Not so, says Lou Durso, co-owner of Vince’s Barber Shop in Newtown Square. His youth business is down by a whopping 70 percent, and retirees—who normally account for 60 percent of his handle—have reduced their monthly visits to bimonthly. Regular working guys are getting their regular cuts. “With their kids, people bought clippers and cut their hair,” says Durso. “I count every haircut—it’ll take us four years to get back to where we were.”
Next door, where his brother, Phil, operates Felice Hair Design, appointments made by young people have also slackened. “Teenagers are growing their hair real long,” says Durso. “The economy has brought on a lazier trend.”
Signs of the economic slide are all around us—from boarded-up storefronts, to the contractor who shows up without his longtime helper, to the laid-off exec’s son who’s forced to leave a prestigious college. Adam Sherman’s clients include senior managers let go by big companies, whose severance packages are coming to an end. “I help with budgeting, altering debt, changing spending patterns,” he says. “These can be difficult discussions.”
Says Rosenzweig: “Some clients have been forced to delay retirement. They wanted early retirement, but it’s not going to happen. It becomes a matter of education.”
While economic travails and adjustments endure, sharp rays of optimism penetrate the cloud cover. Lower Merion’s Jay Weinstein, partner-in-charge of the Philadelphia office of EisnerAmper, offers an accountant’s perspective. And his numbers add up.

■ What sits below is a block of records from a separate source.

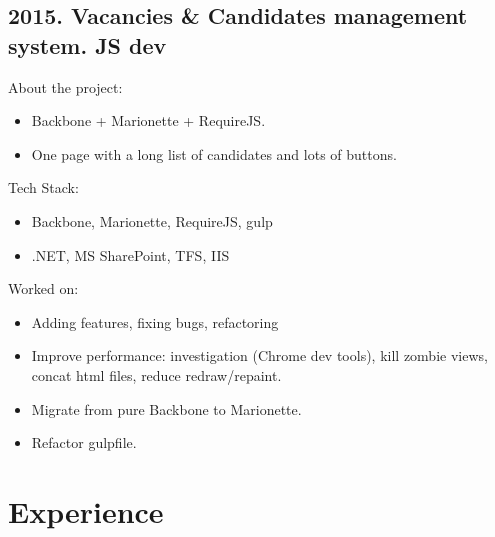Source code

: \documentclass[a4paper, 14pt]{article}
\begin{document}
  \subsection{2015. Vacancies \& Candidates management system. JS dev}
    About the project:
    \begin{itemize}
      \item Backbone + Marionette + RequireJS. \\
      \item One page with a long list of candidates and lots of buttons. \\
    \end{itemize}
    Tech Stack:
    \begin{itemize}
      \item Backbone, Marionette, RequireJS, gulp \\
      \item .NET, MS SharePoint, TFS, IIS \\
    \end{itemize}
    Worked on: 
    \begin{itemize}
      \item Adding features, fixing bugs, refactoring \\
      \item Improve performance: investigation (Chrome dev tools), kill zombie views, concat html files, reduce redraw/repaint.  \\
      \item Migrate from pure Backbone to Marionette. \\
      \item Refactor gulpfile. \\
    \end{itemize}

\section{Experience}
\end{document}
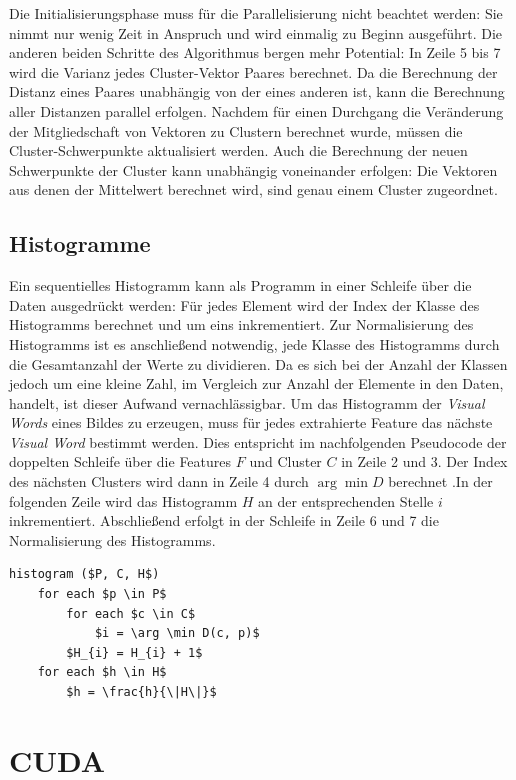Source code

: Die Initialisierungsphase muss für die Parallelisierung nicht beachtet werden: Sie nimmt nur wenig Zeit in Anspruch und wird einmalig zu Beginn ausgeführt. Die anderen beiden Schritte des Algorithmus bergen mehr Potential: In Zeile 5 bis 7 wird die Varianz jedes Cluster-Vektor Paares berechnet. Da die Berechnung der Distanz eines Paares unabhängig von der eines anderen ist, kann die Berechnung aller Distanzen parallel erfolgen. Nachdem für einen Durchgang die Veränderung der Mitgliedschaft von Vektoren zu Clustern berechnet wurde, müssen die Cluster-Schwerpunkte aktualisiert werden. Auch die Berechnung der neuen Schwerpunkte der Cluster kann unabhängig voneinander erfolgen: Die Vektoren aus denen der Mittelwert berechnet wird, sind genau einem Cluster zugeordnet.

\subsection{Histogramme}

Ein sequentielles Histogramm kann als Programm in einer Schleife über die Daten ausgedrückt werden: Für jedes Element wird der Index der Klasse des Histogramms berechnet und um eins inkrementiert. Zur Normalisierung des Histogramms ist es anschließend notwendig, jede Klasse des Histogramms durch die Gesamtanzahl der Werte zu dividieren. Da es sich bei der Anzahl der Klassen jedoch um eine kleine Zahl, im Vergleich zur Anzahl der Elemente in den Daten, handelt, ist dieser Aufwand vernachlässigbar.
Um das Histogramm der \textit{Visual Words} eines Bildes zu erzeugen, muss für jedes extrahierte Feature das nächste \textit{Visual Word} bestimmt werden. Dies entspricht im nachfolgenden Pseudocode der doppelten Schleife über die Features $F$ und Cluster $C$ in Zeile 2 und 3. Der Index des nächsten Clusters wird dann in Zeile 4 durch $\arg \min D$ berechnet .In der folgenden Zeile wird das Histogramm $H$ an der entsprechenden Stelle $i$ inkrementiert. Abschließend erfolgt in der Schleife in Zeile 6 und 7 die Normalisierung des Histogramms.

\begin{lstlisting}[mathescape=true, style=Math]
histogram ($P, C, H$)
	for each $p \in P$
		for each $c \in C$
			$i = \arg \min D(c, p)$ 
		$H_{i} = H_{i} + 1$		
	for each $h \in H$
		$h = \frac{h}{\|H\|}$
\end{lstlisting}

\section{CUDA}

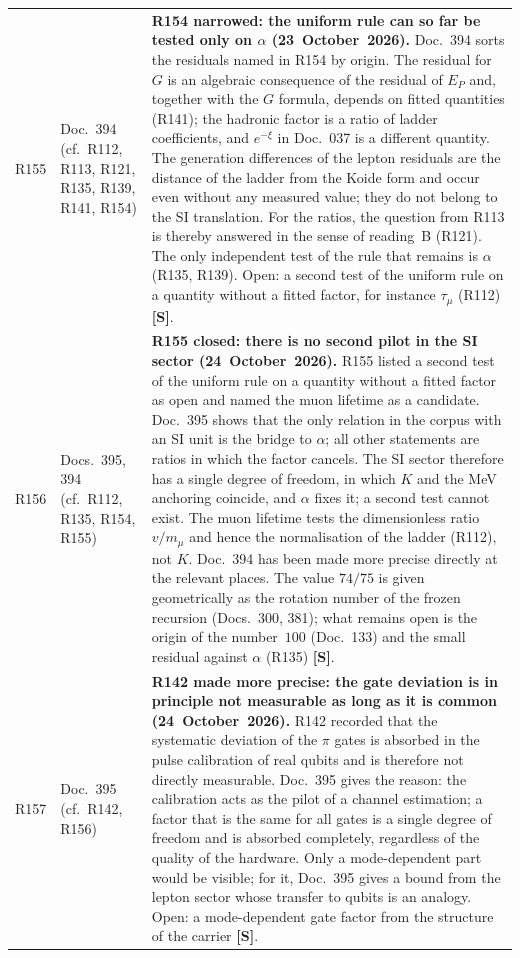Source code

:\begin{longtable}{@{}p{0.9cm}p{3.1cm}p{10.2cm}@{}}
R155 & Doc.~394 (cf.\ R112, R113, R121, R135, R139, R141, R154) & \textbf{R154 narrowed: the uniform rule can so far be tested only on $\alpha$ (23~October~2026).} Doc.~394 sorts the residuals named in R154 by origin. The residual for $G$ is an algebraic consequence of the residual of $E_P$ and, together with the $G$ formula, depends on fitted quantities (R141); the hadronic factor is a ratio of ladder coefficients, and $e^{-\xi}$ in Doc.~037 is a different quantity. The generation differences of the lepton residuals are the distance of the ladder from the Koide form and occur even without any measured value; they do not belong to the SI translation. For the ratios, the question from R113 is thereby answered in the sense of reading~B (R121). The only independent test of the rule that remains is $\alpha$ (R135, R139). Open: a second test of the uniform rule on a quantity without a fitted factor, for instance $\tau_\mu$ (R112) \textbf{[S]}. \\
R156 & Docs.~395, 394 (cf.\ R112, R135, R154, R155) & \textbf{R155 closed: there is no second pilot in the SI sector (24~October~2026).} R155 listed a second test of the uniform rule on a quantity without a fitted factor as open and named the muon lifetime as a candidate. Doc.~395 shows that the only relation in the corpus with an SI unit is the bridge to $\alpha$; all other statements are ratios in which the factor cancels. The SI sector therefore has a single degree of freedom, in which $K$ and the MeV anchoring coincide, and $\alpha$ fixes it; a second test cannot exist. The muon lifetime tests the dimensionless ratio $v/m_\mu$ and hence the normalisation of the ladder (R112), not $K$. Doc.~394 has been made more precise directly at the relevant places. The value $74/75$ is given geometrically as the rotation number of the frozen recursion (Docs.~300, 381); what remains open is the origin of the number~$100$ (Doc.~133) and the small residual against $\alpha$ (R135) \textbf{[S]}. \\
R157 & Doc.~395 (cf.\ R142, R156) & \textbf{R142 made more precise: the gate deviation is in principle not measurable as long as it is common (24~October~2026).} R142 recorded that the systematic deviation of the $\pi$ gates is absorbed in the pulse calibration of real qubits and is therefore not directly measurable. Doc.~395 gives the reason: the calibration acts as the pilot of a channel estimation; a factor that is the same for all gates is a single degree of freedom and is absorbed completely, regardless of the quality of the hardware. Only a mode-dependent part would be visible; for it, Doc.~395 gives a bound from the lepton sector whose transfer to qubits is an analogy. Open: a mode-dependent gate factor from the structure of the carrier \textbf{[S]}. \\

\end{longtable}
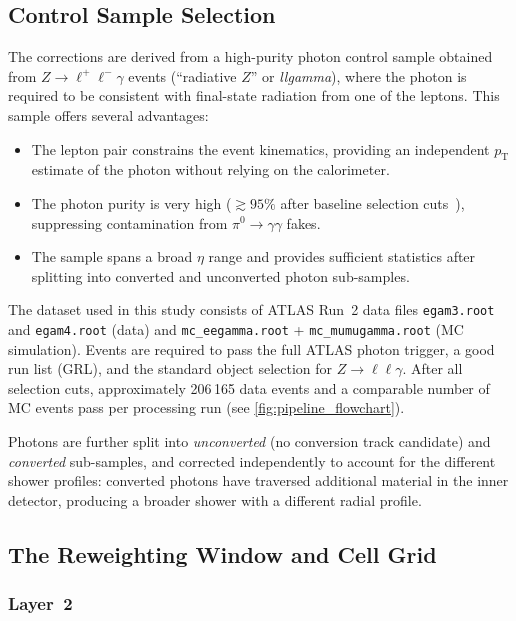 \documentclass[11pt,a4paper]{article}
\begin{document}
\subsection{Control Sample Selection}
\label{sec:method:selection}

The corrections are derived from a high-purity photon control sample
obtained from $Z \to \ell^+\ell^-\gamma$ events (``radiative $Z$''
or \emph{llgamma}), where the photon is required to be consistent
with final-state radiation from one of the leptons.  This sample
offers several advantages:
\begin{itemize}
  \item The lepton pair constrains the event kinematics, providing an
        independent $p_\mathrm{T}$ estimate of the photon without
        relying on the calorimeter.
  \item The photon purity is very high ($\gtrsim 95\%$ after baseline
        selection cuts~\cite{ATLAS:photonID2022}), suppressing
        contamination from $\pi^0 \to \gamma\gamma$ fakes.
  \item The sample spans a broad $\eta$ range and provides sufficient
        statistics after splitting into converted and unconverted
        photon sub-samples.
\end{itemize}

The dataset used in this study consists of ATLAS Run~2 data
files \texttt{egam3.root} and \texttt{egam4.root} (data) and
\texttt{mc\_eegamma.root} + \texttt{mc\_mumugamma.root} (MC simulation).
Events are required to pass the full ATLAS photon trigger, a good
run list (GRL), and the standard object selection for $Z \to \ell\ell\gamma$.
After all selection cuts, approximately 206\,165 data events and a
comparable number of MC events pass per processing run (see
\cref{fig:pipeline_flowchart}).

Photons are further split into \emph{unconverted} (no conversion track
candidate) and \emph{converted} sub-samples, and corrected
independently to account for the different shower profiles: converted
photons have traversed additional material in the inner detector,
producing a broader shower with a different radial profile.

\subsection{The Reweighting Window and Cell Grid}
\label{sec:method:grid}

\subsubsection{Layer~2}
\label{sec:method:grid:l2}
\end{document}
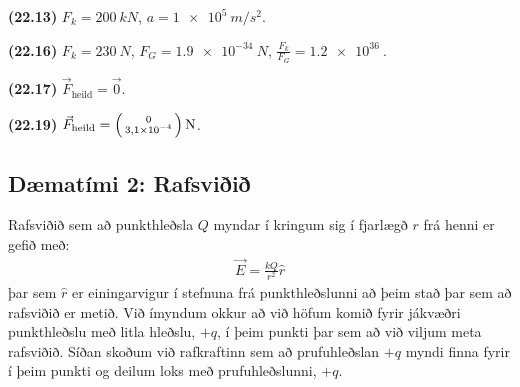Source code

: \ifdefined \wholebook \else\documentclass[oneside]{book}\usepackage{EdlBook}\graphicspath{{figures/}}
\begin{document}
\begin{tcolorbox}
\begin{enumerate*}[label = \vspace{0.15cm} ]
  \item \textbf{(22.13)} $F_k = \SI{200}{kN}$, $a = \SI{1e5}{m/s^2}$.
  \item \textbf{(22.16)} $F_k = \SI{230}{N}$, $F_G = \SI{1.9e-34}{N}$, $\frac{F_k}{F_G} = \SI{1.2e36}{}$.
  \item \textbf{(22.17)} $\Vec{F}_{\text{heild}} = \vec{0}$.
  \item \textbf{(22.19)} $\displaystyle \vec{F}_{\text{heild}} = \smqty(0 \\ \SI{3.1e-4}{}) \, \si{N}$.
\end{enumerate*}
\end{tcolorbox}

\subsection*{Dæmatími 2: Rafsviðið}

\begin{tcolorbox}
Rafsviðið sem að punkthleðsla $Q$ myndar í kringum sig í fjarlægð $r$ frá henni er gefið með:
\begin{align*}
    \vec{E} = \frac{kQ}{r^2}\hat{r}
\end{align*}
þar sem $\hat{r}$ er einingarvigur í stefnuna frá punkthleðslunni að þeim stað þar sem að rafsviðið er metið. Við ímyndum okkur að við höfum komið fyrir jákvæðri punkthleðslu með litla hleðslu, $+q$, í þeim punkti þar sem að við viljum meta rafsviðið. Síðan skoðum við rafkraftinn sem að prufuhleðslan $+q$ myndi finna fyrir í þeim punkti og deilum loks með prufuhleðslunni, $+q$.
\end{tcolorbox}
\end{document}
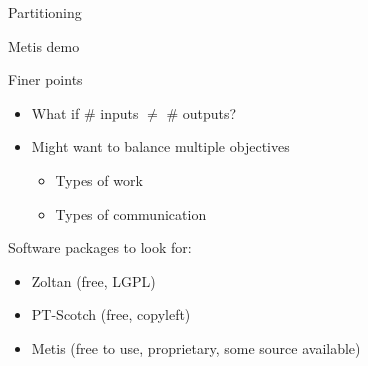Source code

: \documentclass[english,compress]{beamer}
\begin{document}
\begin{frame}{Partitioning}
  \begin{center}
  \Huge Metis demo
  \end{center}
\end{frame}
\begin{frame}{Finer points}
  \begin{itemize}
    \item What if \# inputs $\ne$ \# outputs? 
    \item Might want to balance multiple objectives
      \begin{itemize}
        \item Types of work
        \item Types of communication
      \end{itemize}
  \end{itemize}

  \bigskip
  Software packages to look for:
  \begin{itemize}
    \item Zoltan (free, LGPL)
    \item PT-Scotch (free, copyleft)
    \item Metis (free to use, proprietary, some source available)
  \end{itemize}
\end{frame}
\end{document}
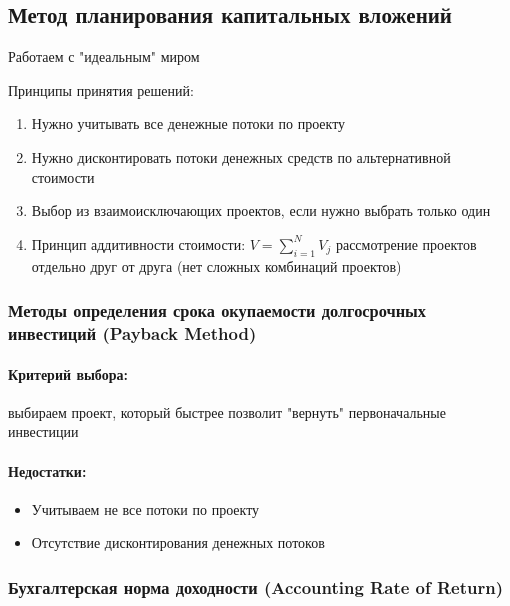 \documentclass[a4paper,12pt]{article} %
\begin{document}
   
   \subsection{Метод планирования капитальных вложений} 
   
   Работаем с "идеальным" миром 
   
   Принципы принятия решений:
   
   \begin{enumerate}
   	\item  Нужно учитывать все денежные потоки по проекту 
   	\item  Нужно дисконтировать потоки денежных средств по альтернативной  стоимости
   	\item  Выбор из взаимоисключающих проектов, если нужно выбрать только один 
   	\item Принцип аддитивности стоимости: $ V = \sum_{i=1}^{N} V_j  $ рассмотрение проектов отдельно друг от друга (нет сложных комбинаций проектов) 
   	
   \end{enumerate}
   
    
    \subsubsection{Методы определения срока окупаемости долгосрочных инвестиций (Payback Method)} 
       
   \paragraph{ Критерий выбора:     }
  выбираем проект, который быстрее позволит "вернуть" первоначальные инвестиции
  
\paragraph{    Недостатки:  }
   
   \begin{itemize}
   	\item  Учитываем не все потоки по проекту 
   	\item   Отсутствие дисконтирования денежных потоков
   \end{itemize}
   
 \subsubsection{Бухгалтерская норма доходности (Accounting Rate of Return)} 
\end{document}
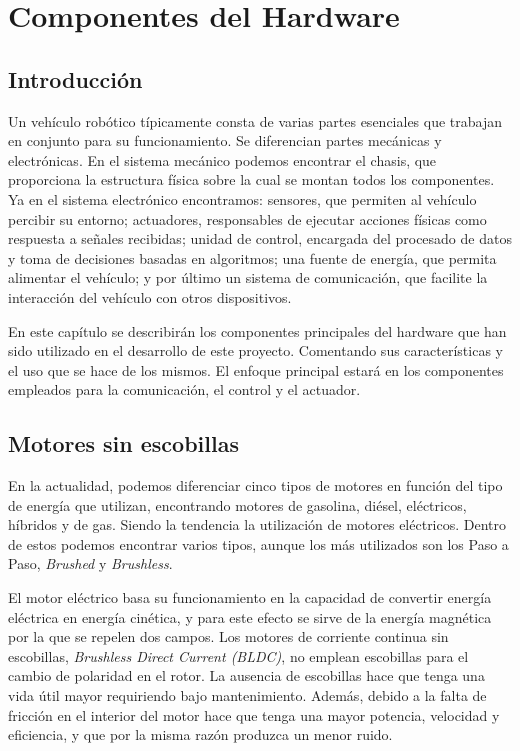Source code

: \chapter{Componentes del Hardware}

\thispagestyle{plain}
\renewcommand{\tablename}{Tabla}

\section{Introducción}

Un vehículo robótico típicamente consta de varias partes esenciales que trabajan en conjunto para su funcionamiento. Se diferencian partes mecánicas y electrónicas. En el sistema mecánico podemos encontrar el chasis, que proporciona la estructura física sobre la cual se montan todos los componentes. Ya en el sistema electrónico encontramos: sensores, que permiten al vehículo percibir su entorno; actuadores, responsables de ejecutar acciones físicas como respuesta a señales recibidas; unidad de control, encargada del procesado de datos y toma de decisiones basadas en algoritmos; una fuente de energía, que permita alimentar el vehículo; y por último un sistema de comunicación, que facilite la interacción del vehículo con otros dispositivos.

En este capítulo se describirán los componentes principales del hardware que han sido utilizado en el desarrollo de este proyecto. Comentando sus características y el uso que se hace de los mismos. El enfoque principal estará en los componentes empleados para la comunicación, el control y el actuador.

\section{Motores sin escobillas}
En la actualidad, podemos diferenciar cinco tipos de motores en función del tipo de energía que utilizan, encontrando motores de gasolina, diésel, eléctricos, híbridos y de gas. Siendo la tendencia la utilización de motores eléctricos. Dentro de estos podemos encontrar varios tipos, aunque los más utilizados son los Paso a Paso, \textit{Brushed} y \textit{Brushless}. 

El motor eléctrico basa su funcionamiento en la capacidad de convertir energía eléctrica en energía cinética, y para este efecto se sirve de la energía magnética por la que se repelen dos campos. Los motores de corriente continua sin escobillas, \textit{Brushless Direct Current (BLDC)}, no emplean escobillas para el cambio de polaridad en el rotor. La ausencia de escobillas hace que tenga una vida útil mayor requiriendo bajo mantenimiento. Además, debido a la falta de fricción en el interior del motor hace que tenga una mayor potencia, velocidad y eficiencia, y que por la misma razón produzca un menor ruido. 

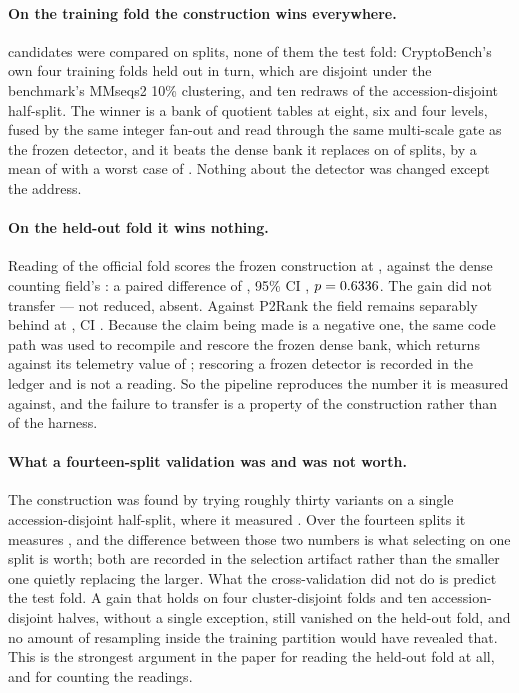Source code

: \documentclass[11pt]{article}
\begin{document}
\paragraph{On the training fold the construction wins everywhere.}
\QuoNCandidates{} candidates were compared on \QuoNSplits{} splits, none of them
the test fold: CryptoBench's own four training folds held out in turn, which are
disjoint under the benchmark's MMseqs2 10\% clustering, and ten redraws of the
accession-disjoint half-split. The winner is a bank of \QuoNTables{} quotient
tables at eight, six and four levels, fused by the same integer fan-out and read
through the same multi-scale gate as the frozen detector, and it beats the dense
bank it replaces on \QuoNBeating{} of \QuoNSplits{} splits, by a mean of
\QuoTrainGain{} with a worst case of \QuoTrainWorst{}. Nothing about the
detector was changed except the address.

\paragraph{On the held-out fold it wins nothing.} Reading
\QuoReadIndex{} of the official fold scores the frozen construction at
\QuoTestAuc{}, against the dense counting field's \AlgAuc{}: a paired difference
of \QuoDAf{}, 95\% CI \QuoDAfCI{}, \(p = \QuoDAfP{}\). The gain did not transfer
--- not reduced, absent. Against P2Rank the field remains separably behind at
\QuoDPTwo{}, CI \QuoDPTwoCI{}. Because the claim being made is a negative one,
the same code path was used to recompile and rescore the frozen dense bank,
which returns \QuoControlRepro{} against its telemetry value of \AlgAuc{};
rescoring a frozen detector is recorded in the ledger and is not a reading. So
the pipeline reproduces the number it is measured against, and the failure to
transfer is a property of the construction rather than of the harness.

\paragraph{What a fourteen-split validation was and was not worth.} The
construction was found by trying roughly thirty variants on a single
accession-disjoint half-split, where it measured \QuoOneSplitGain{}. Over the
fourteen splits it measures \QuoTrainGain{}, and the difference between those
two numbers is what selecting on one split is worth; both are recorded in the
selection artifact rather than the smaller one quietly replacing the larger.
What the cross-validation did not do is predict the test fold. A gain that holds
on four cluster-disjoint folds and ten accession-disjoint halves, without a
single exception, still vanished on the held-out fold, and no amount of
resampling inside the training partition would have revealed that. This is the
strongest argument in the paper for reading the held-out fold at all, and for
counting the readings.
\end{document}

With its pickup in business restructuring, litigation support and international accounting—all earmarks of a slumping domestic economy—Weinstein’s practice has been busy the past couple of years. At the same time, his clients in the field of life sciences (hospitals, medical schools, biotech companies) have been largely unaffected by the recession. Now, he’s seeing signs of recovery in the broader economy—a big jump in new hires at his firm, banks becoming “more comfortable” with lending money, companies seeking ways to finance growth. “Those [expansion] discussions are happening again,” he says.
The stock market has recovered its mojo. Now it’s time for businesses to do the same and stop trimming—unless they happen to be barbershops.